Friday

Ode to the Humble Footbridge


Over traffic stream
the car-less trudge

the highway stops for no one


Bridging the gash (Hicks St. nr. Summit St.)


Above it all


The footbridge across the highway is a pedestrian refuge in the midst of the autosphere. The Summit Street Pedestrian Bridge in Red Hook spans the sunken BQE down below (the “Ditch”). When you’re on the bridge, you’re above the traffic, above the noise from the ditch below—that surf-like roar, with the blaring horns and screeching brakes. It drifts up to where you are, filtered by distance and tamed into a calming drone . . . Rush hour seen through the chain link fence is a panoramic glimpse of the city full on. Sunbeams reflect off glass and chrome, darting across windshields and spinning hubcaps—that mad kinetic frenzy!

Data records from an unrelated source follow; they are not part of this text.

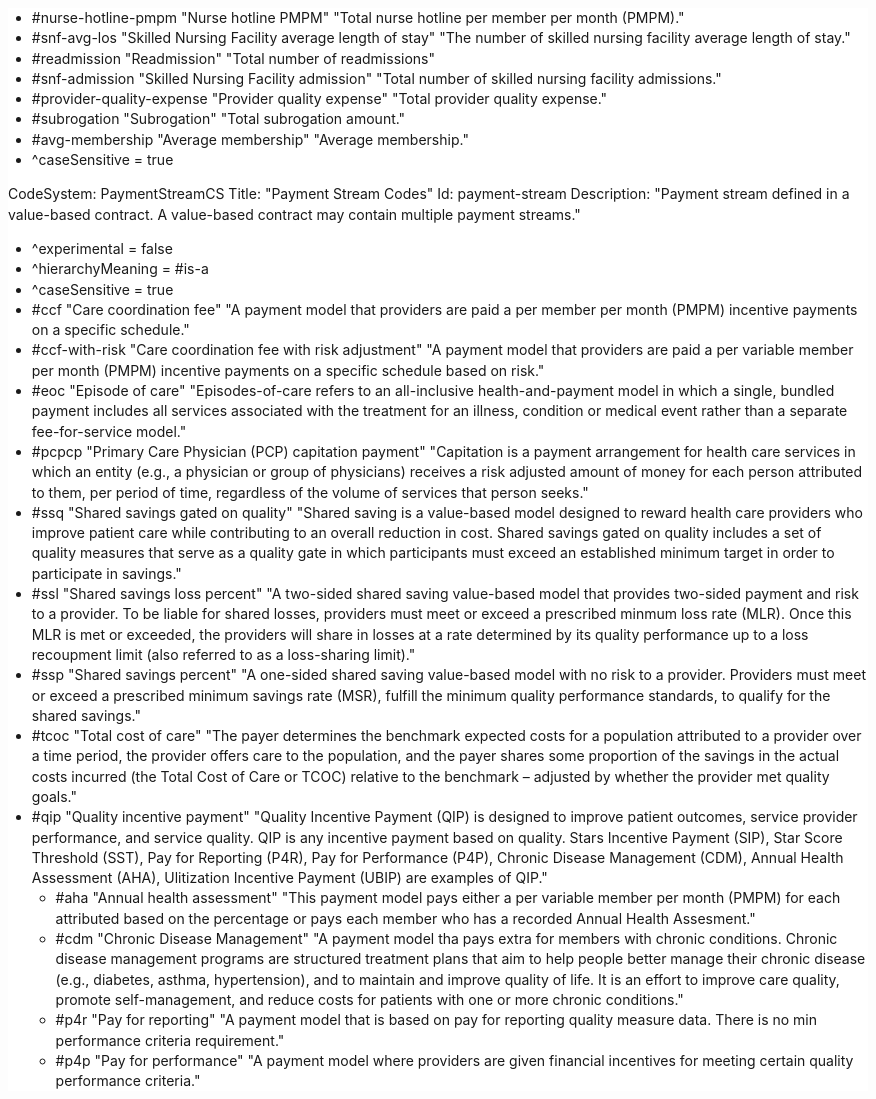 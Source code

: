 * #nurse-hotline-pmpm "Nurse hotline PMPM" "Total nurse hotline per member per month (PMPM)."
* #snf-avg-los "Skilled Nursing Facility average length of stay" "The number of skilled nursing facility average length of stay."
* #readmission "Readmission" "Total number of readmissions"
* #snf-admission "Skilled Nursing Facility admission" "Total number of skilled nursing facility admissions."
* #provider-quality-expense "Provider quality expense" "Total provider quality expense."
* #subrogation "Subrogation" "Total subrogation amount."
* #avg-membership "Average membership" "Average membership."
* ^caseSensitive = true

CodeSystem: PaymentStreamCS
Title: "Payment Stream Codes"
Id: payment-stream
Description: "Payment stream defined in a value-based contract. A value-based contract may contain multiple payment streams."
* ^experimental = false
* ^hierarchyMeaning = #is-a
* ^caseSensitive = true
* #ccf "Care coordination fee" "A payment model that providers are paid a per member per month (PMPM) incentive payments on a specific schedule."
* #ccf-with-risk "Care coordination fee with risk adjustment" "A payment model that providers are paid a per variable member per month (PMPM) incentive payments on a specific schedule based on risk."
* #eoc "Episode of care" "Episodes-of-care refers to an all-inclusive health-and-payment model in which a single, bundled payment includes all services associated with the treatment for an illness, condition or medical event rather than a separate fee-for-service model."
* #pcpcp "Primary Care Physician (PCP) capitation payment" "Capitation is a payment arrangement for health care services in which an entity (e.g., a physician or group of physicians) receives a risk adjusted amount of money for each person attributed to them, per period of time, regardless of the volume of services that person seeks."
* #ssq "Shared savings gated on quality" "Shared saving is a value-based model designed to reward health care providers who improve patient care while contributing to an overall reduction in cost. Shared savings gated on quality includes a set of quality measures that serve as a quality gate in which participants must exceed an established minimum target in order to participate in savings."
* #ssl "Shared savings loss percent" "A two-sided shared saving value-based model that provides two-sided payment and risk to a provider. To be liable for shared losses, providers must meet or exceed a prescribed minmum loss rate (MLR). Once this MLR is met or exceeded, the providers will share in losses at a rate determined by its quality performance up to a loss recoupment limit (also referred to as a loss-sharing limit)."
* #ssp "Shared savings percent" "A one-sided shared saving value-based model with no risk to a provider. Providers must meet or exceed a prescribed minimum savings rate (MSR), fulfill the minimum quality performance standards, to qualify for the shared savings."
* #tcoc "Total cost of care" "The payer determines the benchmark expected costs for a population attributed to a provider over a time period, the provider offers care to the population, and the payer shares some proportion of the savings in the actual costs incurred (the Total Cost of Care or TCOC) relative to the benchmark – adjusted by whether the provider met quality goals."
* #qip "Quality incentive payment" "Quality Incentive Payment (QIP) is designed to improve patient outcomes, service provider performance, and service quality. QIP is any incentive payment based on quality. Stars Incentive Payment (SIP), Star Score Threshold (SST), Pay for Reporting (P4R), Pay for Performance (P4P), Chronic Disease Management (CDM), Annual Health Assessment (AHA), Ulitization Incentive Payment (UBIP) are examples of QIP."
  * #aha "Annual health assessment" "This payment model pays either a per variable member per month (PMPM) for each attributed based on the percentage or pays each member who has a recorded Annual Health Assesment."
  * #cdm "Chronic Disease Management" "A payment model tha pays extra for members with chronic conditions. Chronic disease management programs are structured treatment plans that aim to help people better manage their chronic disease (e.g., diabetes, asthma, hypertension), and to maintain and improve quality of life. It is an effort to improve care quality, promote self-management, and reduce costs for patients with one or more chronic conditions." 
  * #p4r "Pay for reporting" "A payment model that is based on pay for reporting quality measure data. There is no min performance criteria requirement."
  * #p4p "Pay for performance" "A payment model where providers are given financial incentives for meeting certain quality performance criteria."
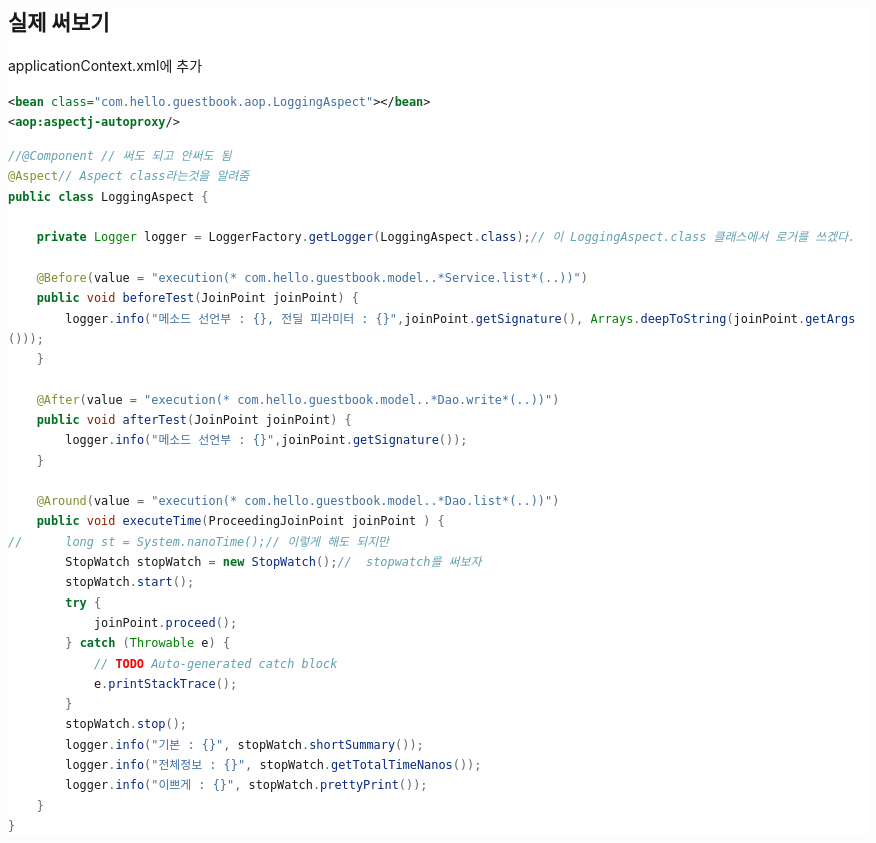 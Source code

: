 ## 실제 써보기

applicationContext.xml에 추가

```xml
<bean class="com.hello.guestbook.aop.LoggingAspect"></bean>
<aop:aspectj-autoproxy/>
```

```java
//@Component // 써도 되고 안써도 됨
@Aspect// Aspect class라는것을 알려줌
public class LoggingAspect {

	private Logger logger = LoggerFactory.getLogger(LoggingAspect.class);// 이 LoggingAspect.class 클래스에서 로거를 쓰겠다.

	@Before(value = "execution(* com.hello.guestbook.model..*Service.list*(..))")
	public void beforeTest(JoinPoint joinPoint) {
		logger.info("메소드 선언부 : {}, 전딜 피라미터 : {}",joinPoint.getSignature(), Arrays.deepToString(joinPoint.getArgs()));
	}

	@After(value = "execution(* com.hello.guestbook.model..*Dao.write*(..))")
	public void afterTest(JoinPoint joinPoint) {
		logger.info("메소드 선언부 : {}",joinPoint.getSignature());
	}

	@Around(value = "execution(* com.hello.guestbook.model..*Dao.list*(..))")
	public void executeTime(ProceedingJoinPoint joinPoint ) {
//		long st = System.nanoTime();// 이렇게 해도 되지만
		StopWatch stopWatch = new StopWatch();//  stopwatch를 써보자
		stopWatch.start();
		try {
			joinPoint.proceed();
		} catch (Throwable e) {
			// TODO Auto-generated catch block
			e.printStackTrace();
		}
		stopWatch.stop();
		logger.info("기본 : {}", stopWatch.shortSummary());
		logger.info("전체정보 : {}", stopWatch.getTotalTimeNanos());
		logger.info("이쁘게 : {}", stopWatch.prettyPrint());
	}
}
```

Looking over the Ditch, you feel like you’re commanding a perch all your own, above it all—ruthless velocity, concrete and steel.

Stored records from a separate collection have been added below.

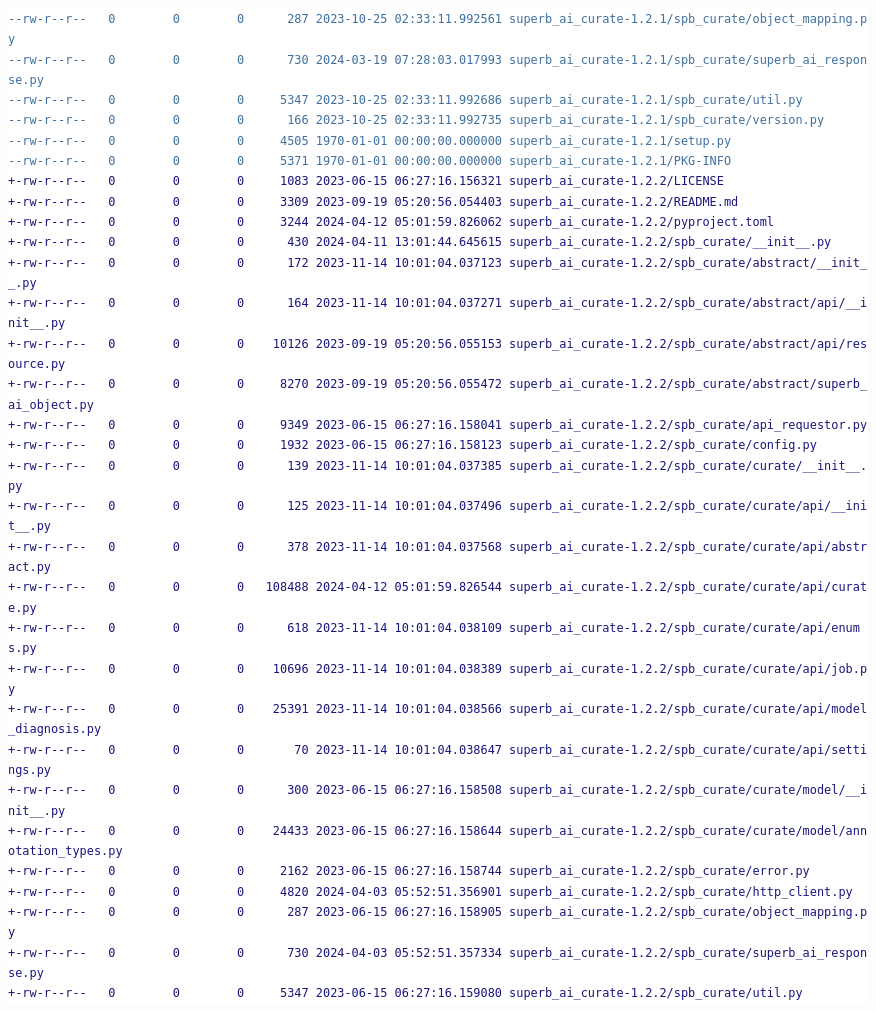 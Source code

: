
```diff
--rw-r--r--   0        0        0      287 2023-10-25 02:33:11.992561 superb_ai_curate-1.2.1/spb_curate/object_mapping.py
--rw-r--r--   0        0        0      730 2024-03-19 07:28:03.017993 superb_ai_curate-1.2.1/spb_curate/superb_ai_response.py
--rw-r--r--   0        0        0     5347 2023-10-25 02:33:11.992686 superb_ai_curate-1.2.1/spb_curate/util.py
--rw-r--r--   0        0        0      166 2023-10-25 02:33:11.992735 superb_ai_curate-1.2.1/spb_curate/version.py
--rw-r--r--   0        0        0     4505 1970-01-01 00:00:00.000000 superb_ai_curate-1.2.1/setup.py
--rw-r--r--   0        0        0     5371 1970-01-01 00:00:00.000000 superb_ai_curate-1.2.1/PKG-INFO
+-rw-r--r--   0        0        0     1083 2023-06-15 06:27:16.156321 superb_ai_curate-1.2.2/LICENSE
+-rw-r--r--   0        0        0     3309 2023-09-19 05:20:56.054403 superb_ai_curate-1.2.2/README.md
+-rw-r--r--   0        0        0     3244 2024-04-12 05:01:59.826062 superb_ai_curate-1.2.2/pyproject.toml
+-rw-r--r--   0        0        0      430 2024-04-11 13:01:44.645615 superb_ai_curate-1.2.2/spb_curate/__init__.py
+-rw-r--r--   0        0        0      172 2023-11-14 10:01:04.037123 superb_ai_curate-1.2.2/spb_curate/abstract/__init__.py
+-rw-r--r--   0        0        0      164 2023-11-14 10:01:04.037271 superb_ai_curate-1.2.2/spb_curate/abstract/api/__init__.py
+-rw-r--r--   0        0        0    10126 2023-09-19 05:20:56.055153 superb_ai_curate-1.2.2/spb_curate/abstract/api/resource.py
+-rw-r--r--   0        0        0     8270 2023-09-19 05:20:56.055472 superb_ai_curate-1.2.2/spb_curate/abstract/superb_ai_object.py
+-rw-r--r--   0        0        0     9349 2023-06-15 06:27:16.158041 superb_ai_curate-1.2.2/spb_curate/api_requestor.py
+-rw-r--r--   0        0        0     1932 2023-06-15 06:27:16.158123 superb_ai_curate-1.2.2/spb_curate/config.py
+-rw-r--r--   0        0        0      139 2023-11-14 10:01:04.037385 superb_ai_curate-1.2.2/spb_curate/curate/__init__.py
+-rw-r--r--   0        0        0      125 2023-11-14 10:01:04.037496 superb_ai_curate-1.2.2/spb_curate/curate/api/__init__.py
+-rw-r--r--   0        0        0      378 2023-11-14 10:01:04.037568 superb_ai_curate-1.2.2/spb_curate/curate/api/abstract.py
+-rw-r--r--   0        0        0   108488 2024-04-12 05:01:59.826544 superb_ai_curate-1.2.2/spb_curate/curate/api/curate.py
+-rw-r--r--   0        0        0      618 2023-11-14 10:01:04.038109 superb_ai_curate-1.2.2/spb_curate/curate/api/enums.py
+-rw-r--r--   0        0        0    10696 2023-11-14 10:01:04.038389 superb_ai_curate-1.2.2/spb_curate/curate/api/job.py
+-rw-r--r--   0        0        0    25391 2023-11-14 10:01:04.038566 superb_ai_curate-1.2.2/spb_curate/curate/api/model_diagnosis.py
+-rw-r--r--   0        0        0       70 2023-11-14 10:01:04.038647 superb_ai_curate-1.2.2/spb_curate/curate/api/settings.py
+-rw-r--r--   0        0        0      300 2023-06-15 06:27:16.158508 superb_ai_curate-1.2.2/spb_curate/curate/model/__init__.py
+-rw-r--r--   0        0        0    24433 2023-06-15 06:27:16.158644 superb_ai_curate-1.2.2/spb_curate/curate/model/annotation_types.py
+-rw-r--r--   0        0        0     2162 2023-06-15 06:27:16.158744 superb_ai_curate-1.2.2/spb_curate/error.py
+-rw-r--r--   0        0        0     4820 2024-04-03 05:52:51.356901 superb_ai_curate-1.2.2/spb_curate/http_client.py
+-rw-r--r--   0        0        0      287 2023-06-15 06:27:16.158905 superb_ai_curate-1.2.2/spb_curate/object_mapping.py
+-rw-r--r--   0        0        0      730 2024-04-03 05:52:51.357334 superb_ai_curate-1.2.2/spb_curate/superb_ai_response.py
+-rw-r--r--   0        0        0     5347 2023-06-15 06:27:16.159080 superb_ai_curate-1.2.2/spb_curate/util.py
```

Over and under (Hamilton Ave. nr. Henry St.)

Date with a highway (feel the vibrations)


Tunnel to purgatory


Another footbridge in Red Hook cuts across a 10- or 12-lane stretch where the Gowanus Expressway, the Battery Tunnel, and the BQE converge. It’s a jerry-built structure that goes over multiple roadbeds and under two others. Usually it’s bereft of pedestrians, except during certain parts of the day. When it’s empty, it’s bleak, a slab of concrete strewn with empty beer cans and who knows what—maybe a filthy pile of clothes or the odd used condom, everything coated with a dusting of exhaust fumes. It’s a blighted place, like a tunnel to purgatory. At one point, though, you pass under a road just a few feet above. You can feel the swarming traffic, the mechanical flow. The vibrations engulf you, allowing you to become intimate with the highway, perhaps more than a (living) pedestrian ever could be.


Walking on traffic


Any feelings of intimacy or omnipotence that may strike on the footbridge are usually fleeting, a result of lightheadedness perhaps. Back on the ground, one can see clearly that the footbridges of Red Hook symbolize the dominant place of highways in the neighborhood. They’re enduring reminders of the violence done by Robert Moses to expand his auto-centric vision into Red Hook and all over Brooklyn.

Moses was the Stalin of concrete, the “Master Builder” who built the BQE, the Gowanus Expressway, and so much more. The Ditch, like many of his projects, involved massive displacement—about 500 houses were demolished in the early 1950s. More significantly, it cut Red Hook off from the rest of south Brooklyn. It left a Mosaic landscape—a legacy of truncated avenues and bisected streets, more foe than friend to the walker trying gamely to navigate the broken topography.